Osama bin Laden has long called for the overthrow of the Saudi royal family for allowing American bases in this holiest land of Islam, home to Mecca. For years, according to Dhirendra Vajpeyi, University of Northern Iowa professor of political science, a lot of Saudi money, both private and from the royal family, has supported all sorts of shady activities in promoting Islamic fundamentalism such as the Taliban and other terrorist groups active in places such as Afghanistan, Chechnya, Pakistan, India and Palestine, in the hope of buying them off and avoiding trouble at home.

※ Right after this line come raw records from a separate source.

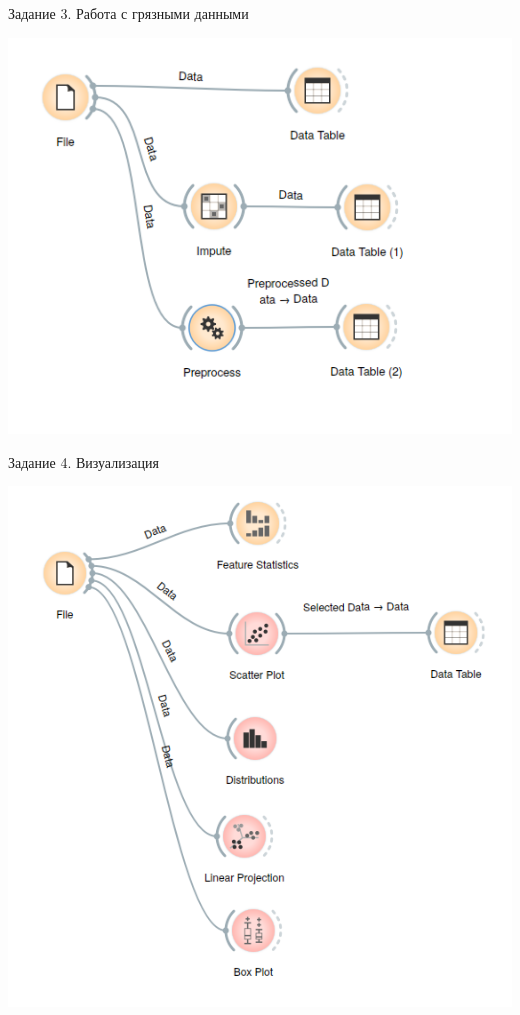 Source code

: \documentclass{beamer}
\begin{document}
\begin{frame}{Задание 3. Работа с грязными данными}

  
\includegraphics[scale=0.4]{task03_01.png}


\end{frame}


\begin{frame}{Задание 4. Визуализация}


\includegraphics[scale=0.4]{task04_01.png}

\end{frame}
\end{document}
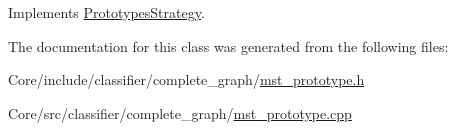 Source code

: Implements \hyperlink{classPrototypesStrategy_a0422be14bb6be39a2d06112daf7043c1}{Prototypes\+Strategy}.



The documentation for this class was generated from the following files\+:\begin{DoxyCompactItemize}
\item 
Core/include/classifier/complete\+\_\+graph/\hyperlink{mst__prototype_8h}{mst\+\_\+prototype.\+h}\item 
Core/src/classifier/complete\+\_\+graph/\hyperlink{mst__prototype_8cpp}{mst\+\_\+prototype.\+cpp}\end{DoxyCompactItemize}
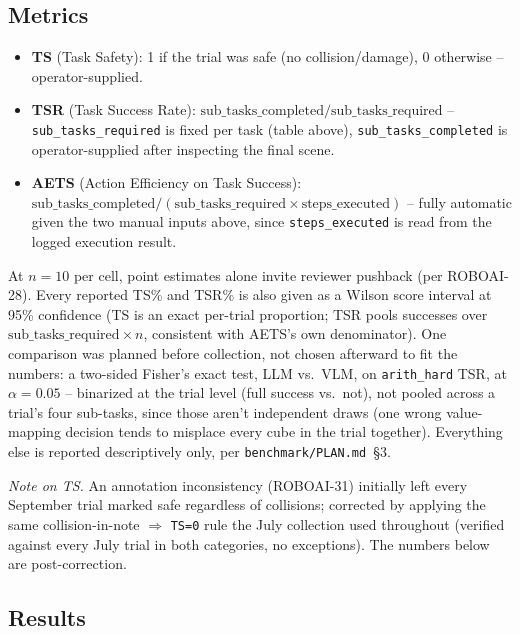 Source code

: \subsection{Metrics}

\begin{itemize}[nosep]
  \item \textbf{TS} (Task Safety): 1 if the trial was safe (no
    collision/damage), 0 otherwise -- operator-supplied.
  \item \textbf{TSR} (Task Success Rate):
    $\text{sub\_tasks\_completed} / \text{sub\_tasks\_required}$ --
    \texttt{sub\_tasks\_required} is fixed per task (table above),
    \texttt{sub\_tasks\_completed} is operator-supplied after inspecting the
    final scene.
  \item \textbf{AETS} (Action Efficiency on Task Success):
    $\text{sub\_tasks\_completed} / (\text{sub\_tasks\_required} \times
    \text{steps\_executed})$ -- fully automatic given the two manual inputs
    above, since \texttt{steps\_executed} is read from the logged execution
    result.
\end{itemize}

At $n=10$ per cell, point estimates alone invite reviewer pushback (per
ROBOAI-28). Every reported TS\% and TSR\% is also given as a Wilson score
interval at 95\% confidence (TS is an exact per-trial proportion; TSR pools
successes over $\text{sub\_tasks\_required} \times n$, consistent with
AETS's own denominator). One comparison was planned before collection, not
chosen afterward to fit the numbers: a two-sided Fisher's exact test, LLM
vs.\ VLM, on \texttt{arith\_hard} TSR, at $\alpha=0.05$ -- binarized at the
trial level (full success vs.\ not), not pooled across a trial's four
sub-tasks, since those aren't independent draws (one wrong value-mapping
decision tends to misplace every cube in the trial together). Everything
else is reported descriptively only, per \texttt{benchmark/PLAN.md}~\S3.

\emph{Note on TS.} An annotation inconsistency (ROBOAI-31) initially left
every September trial marked safe regardless of collisions; corrected by
applying the same collision-in-note $\Rightarrow$ \texttt{TS=0} rule the
July collection used throughout (verified against every July trial in both
categories, no exceptions). The numbers below are post-correction.

\subsection{Results}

But the troubles they had helped to spread elsewhere are now 'coming home to roost,' Vajpeyi says, adding that the recent explosion in Riyahd confirms that. 'Extreme Islamic fundamentalists say the House of Saud has compromised the purity of Islam and polluted its soul by allowing these Western Christians to influence their country. The government has funded religious schools --madrasas-- in its own and other countries in Asia, Europe and Africa, that teach total intolerance. Any intrusion by outsiders, especially Americans, their form of dress, politics and views on human rights (the status of women, secularism) should not be tolerated. So, they believe it's their sacred duty to topple the government of the House of Saud, since the royal family and its government have supported their presence on Saudi soil.'

Adding to the Saudi government's problems, Vajpeyi says, is that after Sept. 11, when it was discovered that most of the terrorist hijackers that day were Saudi citizens, U.S. politicians and others began to question support of the Saudis.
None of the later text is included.